We build Openclaw images from a known base in CI. The build pipeline pins the base image by digest, runs a vulnerability scan, signs the resulting image, and pushes it to our internal registry. Production nodes only pull from the internal registry. There is no path from Docker Hub to production.

  • Base image pinned by sha256 digest, not tag.
  • Trivy scan runs in CI. Any critical or high severity CVE blocks the build.
  • Signed with cosign. The deployment pipeline verifies the signature before pulling.
  • Internal registry is the only source for production. External registries are unreachable from the deployment network.

Monitoring without opening the perimeter

Airgapped does not mean unobservable. We run a monitoring sidecar on the agent-internal network that collects metrics and logs from each container.
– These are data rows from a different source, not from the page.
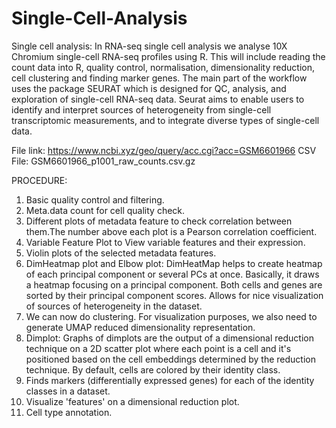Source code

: # Single-Cell-Analysis

Single cell analysis:
In RNA-seq single cell analysis we analyse 10X Chromium single-cell RNA-seq profiles using R. This will include reading the count data into R, quality control, normalisation, dimensionality reduction, cell clustering and finding marker genes.
The main part of the workflow uses the package SEURAT which is designed for QC, analysis, and exploration of single-cell RNA-seq data. Seurat aims to enable users to identify and interpret sources of heterogeneity from single-cell transcriptomic measurements, and to integrate diverse types of single-cell data.

File link: https://www.ncbi.xyz/geo/query/acc.cgi?acc=GSM6601966
CSV File: GSM6601966_p1001_raw_counts.csv.gz

PROCEDURE:
1. Basic quality control and filtering.
2. Meta.data count for cell quality check.
3. Different plots of metadata feature to check correlation between them.The number above each plot is a Pearson correlation coefficient.
4. Variable Feature Plot to View variable features and their expression.
5. Violin plots of the selected metadata features.
6. DimHeatmap plot and Elbow plot: DimHeatMap helps to create heatmap of each principal component or several PCs at once. Basically, it draws a heatmap focusing on a principal component. Both cells and genes are sorted by their principal component scores. Allows for nice visualization of sources of heterogeneity in the dataset.
7. We can now do clustering. For visualization purposes, we also need to generate UMAP reduced dimensionality representation.
8. Dimplot: Graphs of dimplots are the output of a dimensional reduction technique on a 2D scatter plot where each point is a cell and it's positioned based on the cell embeddings determined by the reduction technique. By default, cells are colored by their identity class.
9. Finds markers (differentially expressed genes) for each of the identity classes in a dataset.
10. Visualize 'features' on a dimensional reduction plot.
11. Cell type annotation.


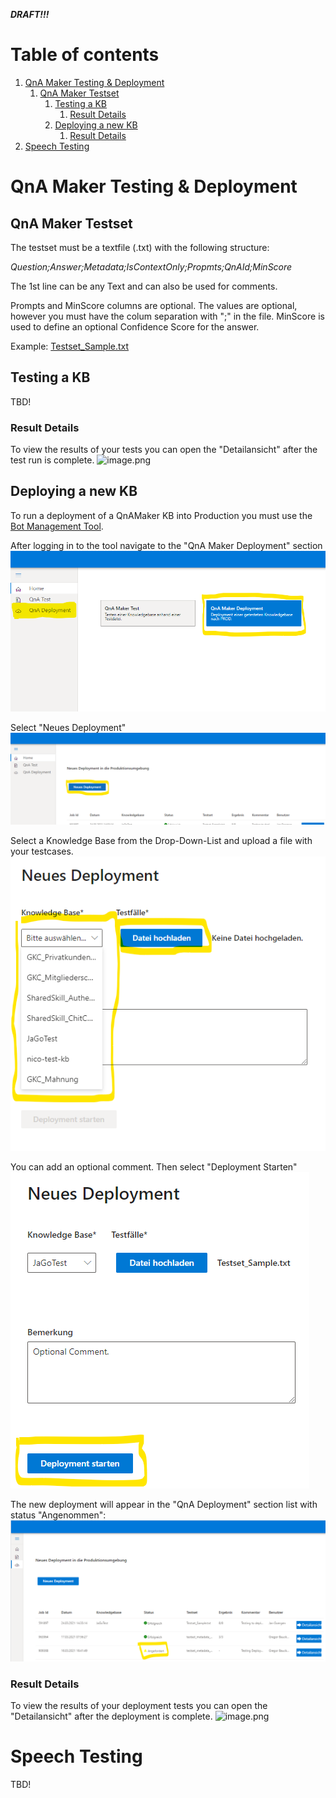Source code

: ***DRAFT!!!***

# Table of contents
1. [QnA Maker Testing & Deployment](#QnATest+Deploy)
    1. [QnA Maker Testset](#Testset)
        1. [Testing a KB](#TestingKB)
            1. [Result Details](#TestingResults)
        1. [Deploying a new KB](#DeployingKB)
            1. [Result Details](#DeploymentResults)
1. [Speech Testing](#SpeechTesting)

# QnA Maker Testing & Deployment <a name="QnATest+Deploy"></a>

## QnA Maker Testset <a name="Testset"></a>

The testset must be a textfile (.txt) with the following structure:

*Question;Answer;Metadata;IsContextOnly;Propmts;QnAId;MinScore*

The 1st line can be any Text and can also be used for comments.

Prompts and MinScore columns are optional. The values are optional, however you must have the colum separation with ";" in the file. MinScore is used to define an optional Confidence Score for the answer.

Example: [Testset_Sample.txt](assets/samples/Testset_Sample.txt)

## Testing a KB <a name="TestingKB"></a>

TBD!

### Result Details <a name="DeploymentResults"></a>

To view the results of your tests you can open the "Detailansicht" after the test run is complete.
![image.png]()

## Deploying a new KB <a name="DeployingKB"></a>

To run a deployment of a QnAMaker KB into Production you must use the [Bot Management Tool](https://app-goblabla-botmanagement-uat.azurewebsites.net/deploy-initial).

After logging in to the tool navigate to the "QnA Maker Deployment" section
![image.png](assets/img/image-f1d276d1-f5b2-4a3c-a851-95f4c11e5443.png)

Select "Neues Deployment"
![image.png](assets/img/image-b74ef95a-9963-4e2c-937e-fc746e14b21c.png)

Select a Knowledge Base from the Drop-Down-List and upload a file with your testcases.
![image.png](assets/img/image-a5e92532-b00a-4dc8-bddf-e1d83d16d1f0.png)

You can add an optional comment. Then select "Deployment Starten"
![image.png](assets/img/image-f5a22b0f-d6ec-403a-be38-a36c9c4f3a58.png)

The new deployment will appear in the "QnA Deployment" section list with status "Angenommen":
![image.png](assets/img/image-d8530157-e4a9-4d3f-ba9a-cf73e66140d2.png)

### Result Details <a name="DeploymentResults"></a>

To view the results of your deployment tests you can open the "Detailansicht" after the deployment is complete.
![image.png](assets/img/image-d9dbcc79-f023-42b0-9277-4646e1c946dd.png)

# Speech Testing <a name="SpeechTesting"></a>

TBD!
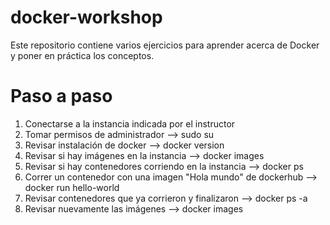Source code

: # docker-workshop

Este repositorio contiene varios ejercicios para aprender acerca de Docker y poner en práctica los conceptos.


# Paso a paso

1. Conectarse a la instancia indicada por el instructor
2. Tomar permisos de administrador --> sudo su
3. Revisar instalación de docker --> docker version
4. Revisar si hay imágenes en la instancia --> docker images
5. Revisar si hay contenedores corriendo en la instancia --> docker ps
6. Correr un contenedor con una imagen "Hola mundo" de dockerhub --> docker run hello-world
7. Revisar contenedores que ya corrieron y finalizaron --> docker ps -a
8. Revisar nuevamente las imágenes --> docker images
The sidecar writes to a volume that is read by a separate metrics collector on a different network segment. There is no inbound connection to the agent containers and no outbound connection from them.

This gives us full visibility into agent behavior, token usage, error rates, and execution timing without compromising the network boundary.

Relative security posture improvement across eight deployment hardening steps, measured by internal audit scoring.

What this costs

The overhead is real but manageable. Initial setup takes roughly two additional days compared to a naive deployment. The proxy adds 2-4ms of latency per LLM call. Image build cycles take longer because of scanning and signing. None of this matters when weighed against the alternative: an agent runtime that can be prompt-injected into exfiltrating data or reaching internal services.

We treat agent containers the way we would treat any process that executes untrusted input. Because that is exactly what they are.